### Description of the task:
Check each line of the data for "nicht" and select those that have it.

[Items listed in a dataset]

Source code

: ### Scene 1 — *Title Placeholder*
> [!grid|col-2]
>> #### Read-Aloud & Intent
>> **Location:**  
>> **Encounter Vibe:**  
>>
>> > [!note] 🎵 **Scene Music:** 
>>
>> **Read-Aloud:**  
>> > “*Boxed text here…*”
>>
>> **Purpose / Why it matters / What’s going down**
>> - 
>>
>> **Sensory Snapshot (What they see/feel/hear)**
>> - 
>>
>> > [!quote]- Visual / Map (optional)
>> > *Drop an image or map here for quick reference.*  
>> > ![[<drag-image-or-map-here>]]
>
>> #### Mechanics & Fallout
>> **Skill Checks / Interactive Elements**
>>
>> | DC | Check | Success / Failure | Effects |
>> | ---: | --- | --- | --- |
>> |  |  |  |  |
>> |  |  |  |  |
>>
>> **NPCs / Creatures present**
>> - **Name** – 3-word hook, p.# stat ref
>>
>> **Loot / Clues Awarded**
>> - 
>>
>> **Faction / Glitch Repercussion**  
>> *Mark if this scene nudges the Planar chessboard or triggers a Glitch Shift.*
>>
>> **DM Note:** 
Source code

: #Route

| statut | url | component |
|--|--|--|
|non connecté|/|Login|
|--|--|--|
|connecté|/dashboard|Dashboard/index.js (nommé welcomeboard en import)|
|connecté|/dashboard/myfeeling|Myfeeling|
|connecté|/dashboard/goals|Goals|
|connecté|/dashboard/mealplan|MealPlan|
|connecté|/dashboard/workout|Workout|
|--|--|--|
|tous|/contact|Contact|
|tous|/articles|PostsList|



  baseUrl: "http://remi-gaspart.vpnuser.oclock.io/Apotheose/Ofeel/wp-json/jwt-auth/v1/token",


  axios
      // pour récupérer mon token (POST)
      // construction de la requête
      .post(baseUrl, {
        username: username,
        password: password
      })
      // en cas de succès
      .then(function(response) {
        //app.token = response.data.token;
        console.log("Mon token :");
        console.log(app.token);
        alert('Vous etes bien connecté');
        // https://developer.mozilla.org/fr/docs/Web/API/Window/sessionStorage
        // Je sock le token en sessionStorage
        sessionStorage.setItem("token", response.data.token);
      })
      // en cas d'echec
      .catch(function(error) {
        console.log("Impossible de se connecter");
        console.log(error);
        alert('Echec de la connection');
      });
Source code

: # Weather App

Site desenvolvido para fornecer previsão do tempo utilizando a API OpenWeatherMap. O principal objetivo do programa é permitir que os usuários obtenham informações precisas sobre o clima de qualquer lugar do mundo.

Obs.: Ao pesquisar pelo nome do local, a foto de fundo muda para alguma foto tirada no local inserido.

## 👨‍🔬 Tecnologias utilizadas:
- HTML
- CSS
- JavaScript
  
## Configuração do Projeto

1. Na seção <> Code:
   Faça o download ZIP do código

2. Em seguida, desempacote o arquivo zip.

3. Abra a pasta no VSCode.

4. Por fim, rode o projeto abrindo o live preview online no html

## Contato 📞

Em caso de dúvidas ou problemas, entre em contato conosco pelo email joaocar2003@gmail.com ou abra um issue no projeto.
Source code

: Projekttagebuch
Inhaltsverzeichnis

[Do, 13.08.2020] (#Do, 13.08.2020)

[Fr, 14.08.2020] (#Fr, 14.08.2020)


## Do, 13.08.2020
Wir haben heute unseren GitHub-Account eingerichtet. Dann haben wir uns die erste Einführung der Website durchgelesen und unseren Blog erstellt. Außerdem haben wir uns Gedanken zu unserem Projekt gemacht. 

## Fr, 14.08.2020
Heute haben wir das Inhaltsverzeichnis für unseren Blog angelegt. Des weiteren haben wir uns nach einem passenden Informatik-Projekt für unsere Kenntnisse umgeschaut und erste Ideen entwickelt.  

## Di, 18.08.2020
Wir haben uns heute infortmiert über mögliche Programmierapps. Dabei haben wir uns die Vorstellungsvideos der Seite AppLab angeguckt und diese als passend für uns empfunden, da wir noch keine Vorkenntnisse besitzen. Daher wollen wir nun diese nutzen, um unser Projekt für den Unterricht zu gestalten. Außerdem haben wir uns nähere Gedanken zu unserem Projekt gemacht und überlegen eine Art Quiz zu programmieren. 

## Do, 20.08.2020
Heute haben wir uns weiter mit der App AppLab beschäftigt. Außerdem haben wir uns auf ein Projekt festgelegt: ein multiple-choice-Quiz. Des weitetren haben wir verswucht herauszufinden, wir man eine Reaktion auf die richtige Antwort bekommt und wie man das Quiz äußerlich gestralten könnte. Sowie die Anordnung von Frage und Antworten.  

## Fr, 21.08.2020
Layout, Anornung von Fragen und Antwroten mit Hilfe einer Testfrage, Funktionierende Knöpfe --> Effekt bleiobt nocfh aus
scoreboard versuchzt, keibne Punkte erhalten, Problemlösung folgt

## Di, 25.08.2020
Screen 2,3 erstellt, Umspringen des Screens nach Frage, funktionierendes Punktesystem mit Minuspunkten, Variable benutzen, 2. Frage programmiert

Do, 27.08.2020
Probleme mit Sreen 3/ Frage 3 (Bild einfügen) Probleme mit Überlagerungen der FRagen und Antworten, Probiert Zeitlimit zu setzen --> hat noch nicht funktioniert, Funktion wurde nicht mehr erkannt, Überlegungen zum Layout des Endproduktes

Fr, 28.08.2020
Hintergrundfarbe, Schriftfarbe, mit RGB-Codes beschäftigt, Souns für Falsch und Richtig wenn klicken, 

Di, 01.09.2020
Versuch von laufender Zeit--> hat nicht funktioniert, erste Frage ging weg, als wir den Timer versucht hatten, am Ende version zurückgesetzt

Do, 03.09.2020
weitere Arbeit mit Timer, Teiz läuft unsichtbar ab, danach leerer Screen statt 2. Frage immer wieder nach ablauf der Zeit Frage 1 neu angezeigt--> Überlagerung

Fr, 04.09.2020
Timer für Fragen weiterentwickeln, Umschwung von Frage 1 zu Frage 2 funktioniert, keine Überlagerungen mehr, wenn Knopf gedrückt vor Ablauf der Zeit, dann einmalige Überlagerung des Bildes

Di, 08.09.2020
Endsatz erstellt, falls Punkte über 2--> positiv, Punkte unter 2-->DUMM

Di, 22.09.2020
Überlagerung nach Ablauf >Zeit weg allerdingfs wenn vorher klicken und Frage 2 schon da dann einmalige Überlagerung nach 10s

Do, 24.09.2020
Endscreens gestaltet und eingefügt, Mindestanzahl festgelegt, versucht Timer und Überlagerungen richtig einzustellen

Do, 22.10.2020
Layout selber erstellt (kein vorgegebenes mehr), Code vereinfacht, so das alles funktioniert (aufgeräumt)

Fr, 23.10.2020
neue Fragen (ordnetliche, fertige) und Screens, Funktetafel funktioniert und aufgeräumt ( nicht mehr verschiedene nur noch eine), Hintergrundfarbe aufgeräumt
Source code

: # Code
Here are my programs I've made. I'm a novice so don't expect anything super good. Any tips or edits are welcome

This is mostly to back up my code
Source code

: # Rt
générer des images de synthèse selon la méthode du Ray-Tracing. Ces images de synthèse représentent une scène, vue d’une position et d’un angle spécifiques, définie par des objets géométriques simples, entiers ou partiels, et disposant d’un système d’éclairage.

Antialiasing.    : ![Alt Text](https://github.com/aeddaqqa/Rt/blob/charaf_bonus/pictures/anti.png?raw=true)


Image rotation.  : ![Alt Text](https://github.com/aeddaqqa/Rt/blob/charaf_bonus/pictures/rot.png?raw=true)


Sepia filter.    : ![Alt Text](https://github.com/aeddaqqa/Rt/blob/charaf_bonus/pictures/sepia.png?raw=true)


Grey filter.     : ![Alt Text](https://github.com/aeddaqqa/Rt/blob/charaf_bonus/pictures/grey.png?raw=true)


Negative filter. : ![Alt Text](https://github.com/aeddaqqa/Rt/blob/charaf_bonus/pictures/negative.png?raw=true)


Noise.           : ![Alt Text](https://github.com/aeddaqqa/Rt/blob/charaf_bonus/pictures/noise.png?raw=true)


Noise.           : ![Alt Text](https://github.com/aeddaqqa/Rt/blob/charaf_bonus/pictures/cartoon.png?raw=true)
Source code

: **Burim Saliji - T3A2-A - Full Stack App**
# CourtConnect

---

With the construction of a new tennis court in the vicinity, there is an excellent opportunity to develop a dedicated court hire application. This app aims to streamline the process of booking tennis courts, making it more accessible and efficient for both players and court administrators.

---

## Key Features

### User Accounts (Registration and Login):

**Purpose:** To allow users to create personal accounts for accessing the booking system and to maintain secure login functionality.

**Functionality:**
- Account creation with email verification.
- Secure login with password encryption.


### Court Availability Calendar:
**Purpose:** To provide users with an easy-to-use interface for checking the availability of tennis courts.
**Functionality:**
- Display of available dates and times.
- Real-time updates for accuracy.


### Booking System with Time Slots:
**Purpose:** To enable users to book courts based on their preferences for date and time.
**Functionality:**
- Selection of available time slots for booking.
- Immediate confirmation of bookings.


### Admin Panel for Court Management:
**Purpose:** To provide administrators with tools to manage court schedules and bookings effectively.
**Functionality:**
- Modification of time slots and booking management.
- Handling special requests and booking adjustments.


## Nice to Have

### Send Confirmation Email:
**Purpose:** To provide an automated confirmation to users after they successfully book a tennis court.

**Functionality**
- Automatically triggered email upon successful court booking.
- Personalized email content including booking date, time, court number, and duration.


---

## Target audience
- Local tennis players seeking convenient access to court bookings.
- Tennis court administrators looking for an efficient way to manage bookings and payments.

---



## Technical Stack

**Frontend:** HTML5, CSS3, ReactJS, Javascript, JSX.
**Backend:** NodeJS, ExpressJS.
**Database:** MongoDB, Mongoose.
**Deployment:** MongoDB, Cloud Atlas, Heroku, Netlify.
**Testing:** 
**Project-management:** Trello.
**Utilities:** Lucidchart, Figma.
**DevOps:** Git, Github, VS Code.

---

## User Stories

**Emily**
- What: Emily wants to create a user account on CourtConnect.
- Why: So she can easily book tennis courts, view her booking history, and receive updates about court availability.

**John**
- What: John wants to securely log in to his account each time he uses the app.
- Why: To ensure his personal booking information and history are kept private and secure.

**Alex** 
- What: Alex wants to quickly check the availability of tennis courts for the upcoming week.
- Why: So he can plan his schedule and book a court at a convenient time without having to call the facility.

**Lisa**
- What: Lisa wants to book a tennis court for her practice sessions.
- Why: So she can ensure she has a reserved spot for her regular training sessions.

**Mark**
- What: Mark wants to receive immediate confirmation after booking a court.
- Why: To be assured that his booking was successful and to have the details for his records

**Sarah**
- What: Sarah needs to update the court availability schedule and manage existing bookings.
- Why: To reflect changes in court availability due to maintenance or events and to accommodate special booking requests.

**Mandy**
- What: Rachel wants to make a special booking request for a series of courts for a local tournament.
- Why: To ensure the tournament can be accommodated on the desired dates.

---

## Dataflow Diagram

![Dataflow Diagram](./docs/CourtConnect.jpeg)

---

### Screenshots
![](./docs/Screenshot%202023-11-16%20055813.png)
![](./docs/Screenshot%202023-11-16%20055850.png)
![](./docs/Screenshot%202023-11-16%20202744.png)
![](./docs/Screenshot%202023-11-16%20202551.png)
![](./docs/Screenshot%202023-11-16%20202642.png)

### Result:
Probleme mit Sreen 3/ Frage 3 (Bild einfügen) Probleme mit Überlagerungen der FRagen und Antworten, Probiert Zeitlimit zu setzen --> hat noch nicht funktioniert, Funktion wurde nicht mehr erkannt, Überlegungen zum Layout des Endproduktes
Versuch von laufender Zeit--> hat nicht funktioniert, erste Frage ging weg, als wir den Timer versucht hatten, am Ende version zurückgesetzt
neue Fragen (ordnetliche, fertige) und Screens, Funktetafel funktioniert und aufgeräumt ( nicht mehr verschiedene nur noch eine), Hintergrundfarbe aufgeräumt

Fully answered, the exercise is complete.